La posture peut nous aider à nous faire comprendre : le cheval agit beaucoup par imitation, si en même temps que nous demandons le galop, notre corps prend l’attitude du mouvement, à pied ou à cheval, le cheval comprend mieux notre demande.  On peut parler ici "d'homéostasie" qui est une sorte de transmission du mouvement et de l'intention de mouvement. Cela demande le plus souvent
une connexion très  forte entre l'homme et le cheval et est généralement plus efficace à cheval que à terre : parfois, il suffit de penser que l'on va tourner à gauche, pour que déjà, le cheval commence à le faire.

On ne demandera à un cheval que ce qu’il est en mesure de faire.

Quelques mots sur l'obéissance

Le cheval est un animal de groupe, il suit le troupeau, s'écarte, voire se sauve devant un dominant, mais il n'obéit pas : à part "dégage !" on ne donne pas d'ordre chez les chevaux. Tout au plus, lors du guidage par l'arrière de l'étalon, ce dernier incite la jument à prendre telle ou telle direction et celle ci obtempère, ou pas, selon son bon désir. 
L'homme pense souvent que pour que son cheval lui obéisse, il faut qu'il lui soit soumis, que l'homme doit être dominant.
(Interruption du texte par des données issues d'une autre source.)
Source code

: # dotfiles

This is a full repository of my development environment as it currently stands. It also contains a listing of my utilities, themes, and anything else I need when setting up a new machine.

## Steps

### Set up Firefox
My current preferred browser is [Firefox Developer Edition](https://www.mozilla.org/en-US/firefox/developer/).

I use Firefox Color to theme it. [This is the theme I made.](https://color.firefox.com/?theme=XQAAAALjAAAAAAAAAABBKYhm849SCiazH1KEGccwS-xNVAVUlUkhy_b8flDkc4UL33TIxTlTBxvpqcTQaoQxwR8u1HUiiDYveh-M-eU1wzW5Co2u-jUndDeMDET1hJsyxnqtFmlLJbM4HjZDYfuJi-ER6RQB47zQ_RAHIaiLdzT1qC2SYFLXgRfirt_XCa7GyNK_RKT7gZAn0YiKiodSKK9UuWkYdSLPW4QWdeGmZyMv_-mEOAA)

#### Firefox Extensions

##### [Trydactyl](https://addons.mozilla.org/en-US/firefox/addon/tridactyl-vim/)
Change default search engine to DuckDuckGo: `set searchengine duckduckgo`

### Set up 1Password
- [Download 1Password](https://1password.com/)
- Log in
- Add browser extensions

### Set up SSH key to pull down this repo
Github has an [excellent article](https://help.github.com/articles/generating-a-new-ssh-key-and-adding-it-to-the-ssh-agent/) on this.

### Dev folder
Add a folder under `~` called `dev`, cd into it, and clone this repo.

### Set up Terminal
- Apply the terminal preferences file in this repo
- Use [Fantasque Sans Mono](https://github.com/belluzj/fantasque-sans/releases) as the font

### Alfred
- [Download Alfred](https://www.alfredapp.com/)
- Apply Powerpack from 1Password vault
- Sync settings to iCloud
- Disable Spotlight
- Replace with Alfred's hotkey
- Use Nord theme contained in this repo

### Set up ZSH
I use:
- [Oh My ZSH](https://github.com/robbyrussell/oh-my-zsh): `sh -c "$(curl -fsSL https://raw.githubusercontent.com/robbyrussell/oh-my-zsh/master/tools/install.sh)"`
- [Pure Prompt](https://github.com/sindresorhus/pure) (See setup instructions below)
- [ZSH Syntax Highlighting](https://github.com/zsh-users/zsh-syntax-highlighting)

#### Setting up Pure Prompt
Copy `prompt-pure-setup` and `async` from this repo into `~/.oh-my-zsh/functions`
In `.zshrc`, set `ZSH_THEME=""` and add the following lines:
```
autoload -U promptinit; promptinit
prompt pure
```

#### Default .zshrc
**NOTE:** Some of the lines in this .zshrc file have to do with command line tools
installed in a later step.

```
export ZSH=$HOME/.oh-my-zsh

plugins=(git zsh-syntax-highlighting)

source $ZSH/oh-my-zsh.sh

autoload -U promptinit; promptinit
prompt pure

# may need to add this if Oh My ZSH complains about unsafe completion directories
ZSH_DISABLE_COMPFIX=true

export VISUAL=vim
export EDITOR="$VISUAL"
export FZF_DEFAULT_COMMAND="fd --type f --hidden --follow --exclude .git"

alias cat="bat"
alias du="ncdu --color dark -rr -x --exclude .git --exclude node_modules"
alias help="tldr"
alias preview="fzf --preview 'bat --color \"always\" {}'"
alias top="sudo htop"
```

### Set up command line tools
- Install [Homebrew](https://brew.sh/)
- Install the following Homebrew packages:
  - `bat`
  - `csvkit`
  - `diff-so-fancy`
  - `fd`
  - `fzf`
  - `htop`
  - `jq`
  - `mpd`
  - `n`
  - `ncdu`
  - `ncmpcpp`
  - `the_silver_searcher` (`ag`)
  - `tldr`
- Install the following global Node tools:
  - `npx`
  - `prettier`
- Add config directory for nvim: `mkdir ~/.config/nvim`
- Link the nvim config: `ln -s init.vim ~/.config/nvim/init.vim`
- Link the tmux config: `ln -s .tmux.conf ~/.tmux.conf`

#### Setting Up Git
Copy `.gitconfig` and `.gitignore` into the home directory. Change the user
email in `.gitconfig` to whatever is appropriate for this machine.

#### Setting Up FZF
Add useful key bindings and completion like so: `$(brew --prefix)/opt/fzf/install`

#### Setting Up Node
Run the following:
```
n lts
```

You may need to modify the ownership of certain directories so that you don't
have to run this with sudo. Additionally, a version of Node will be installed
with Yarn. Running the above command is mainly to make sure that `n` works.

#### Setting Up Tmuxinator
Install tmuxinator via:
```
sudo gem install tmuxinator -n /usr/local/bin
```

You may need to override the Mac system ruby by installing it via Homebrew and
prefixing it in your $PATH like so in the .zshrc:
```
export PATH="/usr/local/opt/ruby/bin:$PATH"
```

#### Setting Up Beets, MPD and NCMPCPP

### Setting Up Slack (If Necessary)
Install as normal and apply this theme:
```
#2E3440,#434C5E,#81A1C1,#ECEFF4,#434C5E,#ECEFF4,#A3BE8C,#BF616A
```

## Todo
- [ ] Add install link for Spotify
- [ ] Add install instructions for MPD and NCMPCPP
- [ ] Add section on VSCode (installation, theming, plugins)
C'est faux ! devenir un équivalent-dominant du cheval, permet de se garder en sécurité d'une part, et d'autre part peut permettre de lui inspirer confiance si cette pseudo-dominance n'est pas acquise dans la brutalité. On note que cette confiance est néanmoins un premier vers l'obéissance.
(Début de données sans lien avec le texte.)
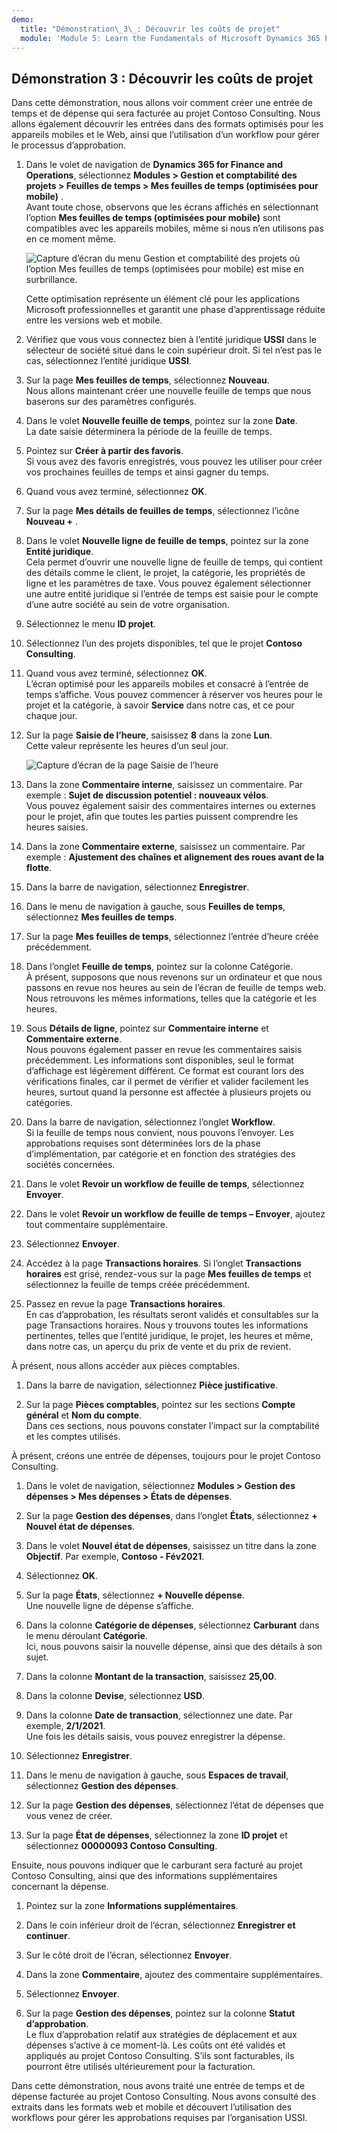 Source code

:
 ```yaml
---
demo:
  title: "Démonstration\_3\_: Découvrir les coûts de projet"
  module: 'Module 5: Learn the Fundamentals of Microsoft Dynamics 365 Project Operations'
---
```


## Démonstration 3 : Découvrir les coûts de projet

Dans cette démonstration, nous allons voir comment créer une entrée de temps et de dépense qui sera facturée au projet Contoso Consulting. Nous allons également découvrir les entrées dans des formats optimisés pour les appareils mobiles et le Web, ainsi que l’utilisation d’un workflow pour gérer le processus d’approbation.

1. Dans le volet de navigation de **Dynamics 365 for Finance and Operations**, sélectionnez **Modules > Gestion et comptabilité des projets > Feuilles de temps > Mes feuilles de temps (optimisées pour mobile)** .  
    Avant toute chose, observons que les écrans affichés en sélectionnant l’option **Mes feuilles de temps (optimisées pour mobile)** sont compatibles avec les appareils mobiles, même si nous n’en utilisons pas en ce moment même.

    ![Capture d’écran du menu Gestion et comptabilité des projets où l’option Mes feuilles de temps (optimisées pour mobile) est mise en surbrillance.](./media/projops_costs_1_select_my_timesheets.png)  

    Cette optimisation représente un élément clé pour les applications Microsoft professionnelles et garantit une phase d’apprentissage réduite entre les versions web et mobile.

1. Vérifiez que vous vous connectez bien à l’entité juridique **USSI** dans le sélecteur de société situé dans le coin supérieur droit. Si tel n’est pas le cas, sélectionnez l’entité juridique **USSI**.

1. Sur la page **Mes feuilles de temps**, sélectionnez **Nouveau**.  
    Nous allons maintenant créer une nouvelle feuille de temps que nous baserons sur des paramètres configurés.

1. Dans le volet **Nouvelle feuille de temps**, pointez sur la zone **Date**.  
    La date saisie déterminera la période de la feuille de temps.

1. Pointez sur **Créer à partir des favoris**.  
    Si vous avez des favoris enregistrés, vous pouvez les utiliser pour créer vos prochaines feuilles de temps et ainsi gagner du temps.

1. Quand vous avez terminé, sélectionnez **OK**.

1. Sur la page **Mes détails de feuilles de temps**, sélectionnez l’icône **Nouveau +** .

1. Dans le volet **Nouvelle ligne de feuille de temps**, pointez sur la zone **Entité juridique**.  
    Cela permet d’ouvrir une nouvelle ligne de feuille de temps, qui contient des détails comme le client, le projet, la catégorie, les propriétés de ligne et les paramètres de taxe. Vous pouvez également sélectionner une autre entité juridique si l’entrée de temps est saisie pour le compte d’une autre société au sein de votre organisation.

1. Sélectionnez le menu **ID projet**.

1. Sélectionnez l’un des projets disponibles, tel que le projet **Contoso Consulting**.

1. Quand vous avez terminé, sélectionnez **OK**.  
    L’écran optimisé pour les appareils mobiles et consacré à l’entrée de temps s’affiche. Vous pouvez commencer à réserver vos heures pour le projet et la catégorie, à savoir **Service** dans notre cas, et ce pour chaque jour.

1. Sur la page **Saisie de l’heure**, saisissez **8** dans la zone **Lun**.  
    Cette valeur représente les heures d’un seul jour.

    ![Capture d’écran de la page Saisie de l’heure](./media/projops_costs_2_mon_box.png)

1. Dans la zone **Commentaire interne**, saisissez un commentaire. Par exemple : **Sujet de discussion potentiel : nouveaux vélos**.  
    Vous pouvez également saisir des commentaires internes ou externes pour le projet, afin que toutes les parties puissent comprendre les heures saisies.

1. Dans la zone **Commentaire externe**, saisissez un commentaire. Par exemple : **Ajustement des chaînes et alignement des roues avant de la flotte**.

1. Dans la barre de navigation, sélectionnez **Enregistrer**.

1. Dans le menu de navigation à gauche, sous **Feuilles de temps**, sélectionnez **Mes feuilles de temps**.

1. Sur la page **Mes feuilles de temps**, sélectionnez l’entrée d’heure créée précédemment.

1. Dans l’onglet **Feuille de temps**, pointez sur la colonne Catégorie.  
    À présent, supposons que nous revenons sur un ordinateur et que nous passons en revue nos heures au sein de l’écran de feuille de temps web. Nous retrouvons les mêmes informations, telles que la catégorie et les heures.

1. Sous **Détails de ligne**, pointez sur **Commentaire interne** et **Commentaire externe**.  
    Nous pouvons également passer en revue les commentaires saisis précédemment. Les informations sont disponibles, seul le format d’affichage est légèrement différent. Ce format est courant lors des vérifications finales, car il permet de vérifier et valider facilement les heures, surtout quand la personne est affectée à plusieurs projets ou catégories.

1. Dans la barre de navigation, sélectionnez l’onglet **Workflow**.  
    Si la feuille de temps nous convient, nous pouvons l’envoyer. Les approbations requises sont déterminées lors de la phase d’implémentation, par catégorie et en fonction des stratégies des sociétés concernées.

1. Dans le volet **Revoir un workflow de feuille de temps**, sélectionnez **Envoyer**.

1. Dans le volet **Revoir un workflow de feuille de temps – Envoyer**, ajoutez tout commentaire supplémentaire.

1. Sélectionnez **Envoyer**.

1. Accédez à la page **Transactions horaires**. Si l’onglet **Transactions horaires** est grisé, rendez-vous sur la page **Mes feuilles de temps** et sélectionnez la feuille de temps créée précédemment.

1. Passez en revue la page **Transactions horaires**.  
    En cas d’approbation, les résultats seront validés et consultables sur la page Transactions horaires. Nous y trouvons toutes les informations pertinentes, telles que l’entité juridique, le projet, les heures et même, dans notre cas, un aperçu du prix de vente et du prix de revient.  

À présent, nous allons accéder aux pièces comptables.

1. Dans la barre de navigation, sélectionnez **Pièce justificative**.

1. Sur la page **Pièces comptables**, pointez sur les sections **Compte général** et **Nom du compte**.  
    Dans ces sections, nous pouvons constater l’impact sur la comptabilité et les comptes utilisés.  

À présent, créons une entrée de dépenses, toujours pour le projet Contoso Consulting.

1. Dans le volet de navigation, sélectionnez **Modules > Gestion des dépenses > Mes dépenses > États de dépenses**.

1. Sur la page **Gestion des dépenses**, dans l’onglet **États**, sélectionnez **+ Nouvel état de dépenses**.

1. Dans le volet **Nouvel état de dépenses**, saisissez un titre dans la zone **Objectif**. Par exemple, **Contoso - Fév2021**.

1. Sélectionnez **OK**.

1. Sur la page **États**, sélectionnez **+ Nouvelle dépense**.  
Une nouvelle ligne de dépense s’affiche.

1. Dans la colonne **Catégorie de dépenses**, sélectionnez **Carburant** dans le menu déroulant **Catégorie**.  
Ici, nous pouvons saisir la nouvelle dépense, ainsi que des détails à son sujet.

1. Dans la colonne **Montant de la transaction**, saisissez **25,00**.

1. Dans la colonne **Devise**, sélectionnez **USD**.

1. Dans la colonne **Date de transaction**, sélectionnez une date. Par exemple, **2/1/2021**.  
    Une fois les détails saisis, vous pouvez enregistrer la dépense.

1. Sélectionnez **Enregistrer**.

1. Dans le menu de navigation à gauche, sous **Espaces de travail**, sélectionnez **Gestion des dépenses**.

1. Sur la page **Gestion des dépenses**, sélectionnez l’état de dépenses que vous venez de créer.

1. Sur la page **État de dépenses**, sélectionnez la zone **ID projet** et sélectionnez **00000093 Contoso Consulting**.  

Ensuite, nous pouvons indiquer que le carburant sera facturé au projet Contoso Consulting, ainsi que des informations supplémentaires concernant la dépense.

1. Pointez sur la zone **Informations supplémentaires**.

1. Dans le coin inférieur droit de l’écran, sélectionnez **Enregistrer et continuer**.

1. Sur le côté droit de l’écran, sélectionnez **Envoyer**.

1. Dans la zone **Commentaire**, ajoutez des commentaire supplémentaires.

1. Sélectionnez **Envoyer**.

1. Sur la page **Gestion des dépenses**, pointez sur la colonne **Statut d’approbation**.  
    Le flux d’approbation relatif aux stratégies de déplacement et aux dépenses s’active à ce moment-là. Les coûts ont été validés et appliqués au projet Contoso Consulting. S’ils sont facturables, ils pourront être utilisés ultérieurement pour la facturation.

Dans cette démonstration, nous avons traité une entrée de temps et de dépense facturée au projet Contoso Consulting. Nous avons consulté des extraits dans les formats web et mobile et découvert l’utilisation des workflows pour gérer les approbations requises par l’organisation USSI.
L'homme pense aussi qu'il doit être le leader du cheval pour que celui-ci fasse ses quatre volontés. C'est mignon, mais assez souvent le leader, celui qui a les bonnes idées, se fait piquer sa touffe d'herbe, autrement dit, il se fait virer, ce qui n'est pas ce que l'on souhaite !
Alors on va dire qu'il faut être un composé des deux : un dominant-leader. Ce n'est pas faux, mais ce n'est pas tout à fait complet pour la simple et bonne raison que l'homme n'étant pas un cheval, il ne peut être que quelque chose qui ne s'approche que très vaguement d'un leader ou d'un dominant et, encore une fois, que de toutes façons il n'y a pas de donneurs d'ordre chez les chevaux. Néanmoins, cela est un bon début.
Dans la nature du cheval, il y a aussi un instinct de coopération et une volonté de confort. C'est son instinct de coopération qui permet sa recherche des comportements satisfaisants nos demandes, ainsi qu'une recherche d'un certain confort (compagnie, cession des aides et donc de la tension, friandise ...). Ainsi, la désobéissance n'est le plus souvent qu'un manque de compréhension, la connaissance du fait que la récompense, c'est-à-dire le confort ne viendra pas (pas de cession des aides par exemple, demande trop prolongée...) ou la connaissance que l'effort demandé lui est désagréable voire impossible ... L'obéissance est donc aussi une affaire d'apprentissage.